--- TASK BRIEF ---
Leaving nothing out, print each line of the material exactly.

START INFORMATION SUPPLIED

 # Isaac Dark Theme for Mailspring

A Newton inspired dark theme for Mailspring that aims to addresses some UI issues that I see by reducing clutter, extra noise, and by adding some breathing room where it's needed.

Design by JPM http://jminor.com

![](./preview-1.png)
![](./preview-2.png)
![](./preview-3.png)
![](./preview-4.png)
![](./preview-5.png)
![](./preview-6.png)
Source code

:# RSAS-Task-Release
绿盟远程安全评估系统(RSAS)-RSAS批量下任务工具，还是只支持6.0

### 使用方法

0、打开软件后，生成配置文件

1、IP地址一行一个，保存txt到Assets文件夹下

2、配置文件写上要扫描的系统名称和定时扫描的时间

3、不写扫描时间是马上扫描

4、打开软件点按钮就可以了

END INFORMATION SUPPLIED

--- RESULT FOR THIS TASK ---
 # Isaac Dark Theme for Mailspring

A Newton inspired dark theme for Mailspring that aims to addresses some UI issues that I see by reducing clutter, extra noise, and by adding some breathing room where it's needed.

Design by JPM http://jminor.com

![](./preview-1.png)
![](./preview-2.png)
![](./preview-3.png)
![](./preview-4.png)
![](./preview-5.png)
![](./preview-6.png)
Source code

:# RSAS-Task-Release
绿盟远程安全评估系统(RSAS)-RSAS批量下任务工具，还是只支持6.0

### 使用方法

0、打开软件后，生成配置文件

1、IP地址一行一个，保存txt到Assets文件夹下

2、配置文件写上要扫描的系统名称和定时扫描的时间

3、不写扫描时间是马上扫描

4、打开软件点按钮就可以了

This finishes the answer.